The canal was superseded by a railway on 27 December 1860 and passengers were carried on the Moorswater to Looe section from 11 September 1879. The Cornwall Railway, which opened in 1859, had intended to make a junction with the Liskeard and Caradon Railway near Moorswater but a lack of capital saw this scheme abandoned, the line passing high above the goods yard on the Moorswater Viaduct.
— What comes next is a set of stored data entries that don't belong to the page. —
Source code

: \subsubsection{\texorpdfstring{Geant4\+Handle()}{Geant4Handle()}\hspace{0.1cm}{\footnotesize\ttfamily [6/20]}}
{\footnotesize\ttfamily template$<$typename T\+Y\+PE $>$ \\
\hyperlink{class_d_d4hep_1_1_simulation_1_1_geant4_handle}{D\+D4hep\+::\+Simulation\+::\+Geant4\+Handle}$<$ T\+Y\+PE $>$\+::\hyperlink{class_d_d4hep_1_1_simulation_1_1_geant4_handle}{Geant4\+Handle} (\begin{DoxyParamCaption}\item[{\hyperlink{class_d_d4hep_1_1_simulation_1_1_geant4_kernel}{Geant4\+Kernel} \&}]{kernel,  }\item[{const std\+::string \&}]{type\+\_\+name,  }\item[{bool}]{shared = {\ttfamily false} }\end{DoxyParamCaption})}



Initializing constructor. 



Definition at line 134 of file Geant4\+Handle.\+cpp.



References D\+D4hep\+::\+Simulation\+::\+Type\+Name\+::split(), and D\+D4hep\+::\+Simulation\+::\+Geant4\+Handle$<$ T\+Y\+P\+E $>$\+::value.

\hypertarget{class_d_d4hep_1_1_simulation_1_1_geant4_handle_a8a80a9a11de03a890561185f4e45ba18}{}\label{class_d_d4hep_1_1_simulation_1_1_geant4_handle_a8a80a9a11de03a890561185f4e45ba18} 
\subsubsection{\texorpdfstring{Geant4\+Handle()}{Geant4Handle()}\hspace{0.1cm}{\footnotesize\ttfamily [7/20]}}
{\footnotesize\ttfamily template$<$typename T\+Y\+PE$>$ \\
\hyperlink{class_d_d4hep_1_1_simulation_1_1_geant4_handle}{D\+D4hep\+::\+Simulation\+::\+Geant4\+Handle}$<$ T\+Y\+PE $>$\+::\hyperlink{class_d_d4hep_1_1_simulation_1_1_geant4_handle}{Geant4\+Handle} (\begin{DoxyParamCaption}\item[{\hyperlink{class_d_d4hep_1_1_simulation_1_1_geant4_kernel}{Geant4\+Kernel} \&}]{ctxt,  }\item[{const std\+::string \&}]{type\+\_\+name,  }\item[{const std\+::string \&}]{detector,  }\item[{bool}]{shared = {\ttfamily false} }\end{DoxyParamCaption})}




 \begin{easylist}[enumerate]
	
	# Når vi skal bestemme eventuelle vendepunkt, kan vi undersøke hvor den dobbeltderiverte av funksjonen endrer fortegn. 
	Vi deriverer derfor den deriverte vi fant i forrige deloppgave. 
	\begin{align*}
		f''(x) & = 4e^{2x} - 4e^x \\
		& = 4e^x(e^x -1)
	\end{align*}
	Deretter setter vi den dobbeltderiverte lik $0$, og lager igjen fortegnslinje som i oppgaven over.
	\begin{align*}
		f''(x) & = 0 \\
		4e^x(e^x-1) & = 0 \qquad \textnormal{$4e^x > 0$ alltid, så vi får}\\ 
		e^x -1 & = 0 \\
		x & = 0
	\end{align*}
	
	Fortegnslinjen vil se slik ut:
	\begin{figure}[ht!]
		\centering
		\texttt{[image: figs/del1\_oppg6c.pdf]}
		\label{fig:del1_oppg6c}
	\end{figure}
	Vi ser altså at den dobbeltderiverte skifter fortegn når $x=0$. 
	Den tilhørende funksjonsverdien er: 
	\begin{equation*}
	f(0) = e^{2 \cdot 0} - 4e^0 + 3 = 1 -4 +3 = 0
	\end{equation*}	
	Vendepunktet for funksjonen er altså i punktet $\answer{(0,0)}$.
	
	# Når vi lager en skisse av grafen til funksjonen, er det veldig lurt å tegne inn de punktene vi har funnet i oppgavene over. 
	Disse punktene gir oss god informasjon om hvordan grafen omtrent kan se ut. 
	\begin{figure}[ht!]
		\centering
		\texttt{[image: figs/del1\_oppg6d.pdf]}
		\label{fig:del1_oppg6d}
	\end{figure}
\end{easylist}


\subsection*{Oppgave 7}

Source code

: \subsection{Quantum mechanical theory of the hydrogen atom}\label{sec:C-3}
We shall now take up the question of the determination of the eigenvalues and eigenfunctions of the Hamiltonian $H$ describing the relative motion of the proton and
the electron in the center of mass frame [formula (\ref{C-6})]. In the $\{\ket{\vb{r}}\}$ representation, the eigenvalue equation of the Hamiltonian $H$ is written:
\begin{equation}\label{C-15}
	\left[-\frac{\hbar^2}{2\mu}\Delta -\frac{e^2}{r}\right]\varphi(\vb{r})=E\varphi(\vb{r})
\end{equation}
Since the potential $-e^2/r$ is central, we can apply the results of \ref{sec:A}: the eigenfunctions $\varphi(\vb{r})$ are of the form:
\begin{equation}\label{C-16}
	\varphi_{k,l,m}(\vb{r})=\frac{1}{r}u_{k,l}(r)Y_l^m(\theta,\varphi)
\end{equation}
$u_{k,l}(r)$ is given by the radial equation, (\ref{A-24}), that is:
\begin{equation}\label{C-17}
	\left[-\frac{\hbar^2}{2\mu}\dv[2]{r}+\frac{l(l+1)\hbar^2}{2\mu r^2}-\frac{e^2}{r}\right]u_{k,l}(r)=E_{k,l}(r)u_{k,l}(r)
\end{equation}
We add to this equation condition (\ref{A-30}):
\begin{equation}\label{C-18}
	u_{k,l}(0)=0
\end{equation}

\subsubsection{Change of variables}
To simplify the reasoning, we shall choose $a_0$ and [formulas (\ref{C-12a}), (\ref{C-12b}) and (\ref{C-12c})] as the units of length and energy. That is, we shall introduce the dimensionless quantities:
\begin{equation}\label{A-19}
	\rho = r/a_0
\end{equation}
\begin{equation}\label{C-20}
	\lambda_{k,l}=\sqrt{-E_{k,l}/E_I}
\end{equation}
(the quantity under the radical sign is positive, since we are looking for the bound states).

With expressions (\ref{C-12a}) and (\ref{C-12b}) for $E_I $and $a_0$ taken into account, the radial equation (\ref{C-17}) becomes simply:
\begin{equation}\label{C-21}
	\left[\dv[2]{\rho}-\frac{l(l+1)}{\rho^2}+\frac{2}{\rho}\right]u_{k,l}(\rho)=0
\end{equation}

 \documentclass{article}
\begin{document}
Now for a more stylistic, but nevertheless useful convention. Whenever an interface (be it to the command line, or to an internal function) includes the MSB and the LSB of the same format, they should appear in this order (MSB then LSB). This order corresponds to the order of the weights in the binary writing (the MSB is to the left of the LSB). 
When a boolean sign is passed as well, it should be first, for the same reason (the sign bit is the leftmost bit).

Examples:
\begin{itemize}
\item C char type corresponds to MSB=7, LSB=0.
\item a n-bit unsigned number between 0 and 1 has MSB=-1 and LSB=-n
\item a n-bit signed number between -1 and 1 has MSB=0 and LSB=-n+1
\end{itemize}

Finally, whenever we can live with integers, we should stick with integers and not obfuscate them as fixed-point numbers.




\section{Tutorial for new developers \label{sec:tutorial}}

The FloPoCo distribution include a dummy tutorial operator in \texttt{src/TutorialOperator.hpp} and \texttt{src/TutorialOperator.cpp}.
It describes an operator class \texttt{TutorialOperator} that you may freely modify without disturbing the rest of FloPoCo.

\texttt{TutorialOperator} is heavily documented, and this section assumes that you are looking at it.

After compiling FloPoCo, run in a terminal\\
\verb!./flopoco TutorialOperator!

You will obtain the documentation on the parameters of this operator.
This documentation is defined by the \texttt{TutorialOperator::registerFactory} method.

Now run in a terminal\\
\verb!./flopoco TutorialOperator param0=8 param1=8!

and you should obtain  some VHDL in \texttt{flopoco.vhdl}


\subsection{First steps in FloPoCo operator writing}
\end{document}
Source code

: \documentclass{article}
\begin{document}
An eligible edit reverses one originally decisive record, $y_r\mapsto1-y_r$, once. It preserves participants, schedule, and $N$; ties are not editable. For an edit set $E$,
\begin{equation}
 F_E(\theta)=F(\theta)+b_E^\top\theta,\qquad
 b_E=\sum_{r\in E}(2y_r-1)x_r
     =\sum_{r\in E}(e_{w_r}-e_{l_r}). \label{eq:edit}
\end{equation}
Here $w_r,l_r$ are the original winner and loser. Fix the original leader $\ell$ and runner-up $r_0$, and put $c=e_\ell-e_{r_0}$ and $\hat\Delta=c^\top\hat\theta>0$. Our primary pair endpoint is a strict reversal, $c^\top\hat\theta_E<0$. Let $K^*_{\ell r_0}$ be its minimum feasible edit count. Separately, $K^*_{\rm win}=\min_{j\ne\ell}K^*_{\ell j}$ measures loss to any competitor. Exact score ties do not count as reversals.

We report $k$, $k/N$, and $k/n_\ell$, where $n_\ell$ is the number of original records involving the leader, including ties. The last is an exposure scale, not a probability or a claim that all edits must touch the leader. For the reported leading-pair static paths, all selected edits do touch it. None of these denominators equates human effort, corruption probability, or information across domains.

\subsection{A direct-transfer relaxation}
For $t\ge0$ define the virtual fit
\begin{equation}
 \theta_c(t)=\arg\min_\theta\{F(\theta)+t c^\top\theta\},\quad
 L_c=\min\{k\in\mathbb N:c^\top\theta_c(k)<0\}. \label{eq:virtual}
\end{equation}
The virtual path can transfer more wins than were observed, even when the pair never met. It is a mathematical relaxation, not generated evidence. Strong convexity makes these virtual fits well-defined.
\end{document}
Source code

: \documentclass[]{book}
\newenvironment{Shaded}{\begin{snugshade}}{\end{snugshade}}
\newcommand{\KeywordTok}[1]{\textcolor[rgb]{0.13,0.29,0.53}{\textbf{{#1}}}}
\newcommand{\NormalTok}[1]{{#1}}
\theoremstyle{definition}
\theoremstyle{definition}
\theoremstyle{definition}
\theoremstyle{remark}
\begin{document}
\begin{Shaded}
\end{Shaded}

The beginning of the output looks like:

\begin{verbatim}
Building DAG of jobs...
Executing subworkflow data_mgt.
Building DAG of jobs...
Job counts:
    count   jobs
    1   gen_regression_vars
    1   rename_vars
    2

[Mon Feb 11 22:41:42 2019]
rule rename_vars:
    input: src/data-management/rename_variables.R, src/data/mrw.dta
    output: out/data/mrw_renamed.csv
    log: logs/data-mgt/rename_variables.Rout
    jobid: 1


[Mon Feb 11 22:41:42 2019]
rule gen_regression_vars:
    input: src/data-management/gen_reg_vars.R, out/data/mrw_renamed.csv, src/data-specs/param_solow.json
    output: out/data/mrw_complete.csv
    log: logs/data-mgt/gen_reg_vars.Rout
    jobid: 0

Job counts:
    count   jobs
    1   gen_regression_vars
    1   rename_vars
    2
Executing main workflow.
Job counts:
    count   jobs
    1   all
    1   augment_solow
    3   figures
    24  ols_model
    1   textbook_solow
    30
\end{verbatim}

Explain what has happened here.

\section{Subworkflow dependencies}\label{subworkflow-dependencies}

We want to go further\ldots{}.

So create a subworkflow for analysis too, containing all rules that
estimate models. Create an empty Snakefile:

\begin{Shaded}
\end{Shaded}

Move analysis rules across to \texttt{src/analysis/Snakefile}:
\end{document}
The new station, which was situated just north of the viaduct, was used by passengers travelling into Liskeard, but from 1896 a platform was provided at Coombe where trains would call to set down passengers going to Liskeard railway station if they notified the guard, as the steep road from there to the station was considerably shorter than the route from Moorswater.

On 8 May 1901 passenger trains from Looe were diverted over the new loop line to Liskeard railway station but passenger trains continued to call at Moorswater for another week until Coombe Junction railway station was opened on 15 May 1901 Goods traffic has continued - on and off - up to the present day. A siding for the Cheesewring Quarry Company opposite the station was later used by the Cornwall County Council as a road maintenance depot until 1964. Beyond the station another siding lead into the china clay works of the St Neots China Clay Company where china clay was processed that was brought down from Bodmin Moor by pipeline before being dispatched as powder to Looe or, later, Fowey. This was opened in 1904 and closed in the 1990s but the site has since been used as a cement distribution depot and trains are brought in from time to time, the motive power being initially provided by Freightliner but more recently by Colas Rail.

==Engine shed==
The engine shed was situated between the Caradon line and the china clay siding. It was 64 by 32 ft inside with a small workshop beyond. On the west side was another workshop that maintained the wagons and carriages before the line was connected to the Great Western Railway, although passenger trains were normally kept in another shed at Looe.

In Great Western Railway days the shed was home to two locomotives, normally as an outstation from St Blazey engine shed or, for a few years, Laira TMD. 0-6-0STs of 850 and 2021 classes gave way in 1924 to larger 2-6-2Ts of GWR 4400 Class and then 4500 and 4575 classes. The shed closed on 11 September 1961 after which the branch was worked by DMUs and British Rail Class 22 diesel locomotives.

==Accident==
On 15 June 1906 an accident occurred at Moorswater. Six empty carriages from an excursion had been taken up to Liskeard but a mishap during uncoupling the locomotive saw the carriages pushed back onto the branch where they ran away down the steep gradient. At Coombe a collision was avoided by the signalman at Liskeard warning his colleague at Coombe Junction; a passenger train from Looe was stopped at the junction signals. The carriages were estimated to pass through the station at over 60 mph (100 km/h) and ran through to Moorswater, where they collided with other carriages in the shed. All were damaged beyond repair.

==Cultural impact==
Moorswater is one of the stations named in Bernard Moore's poem Travelling.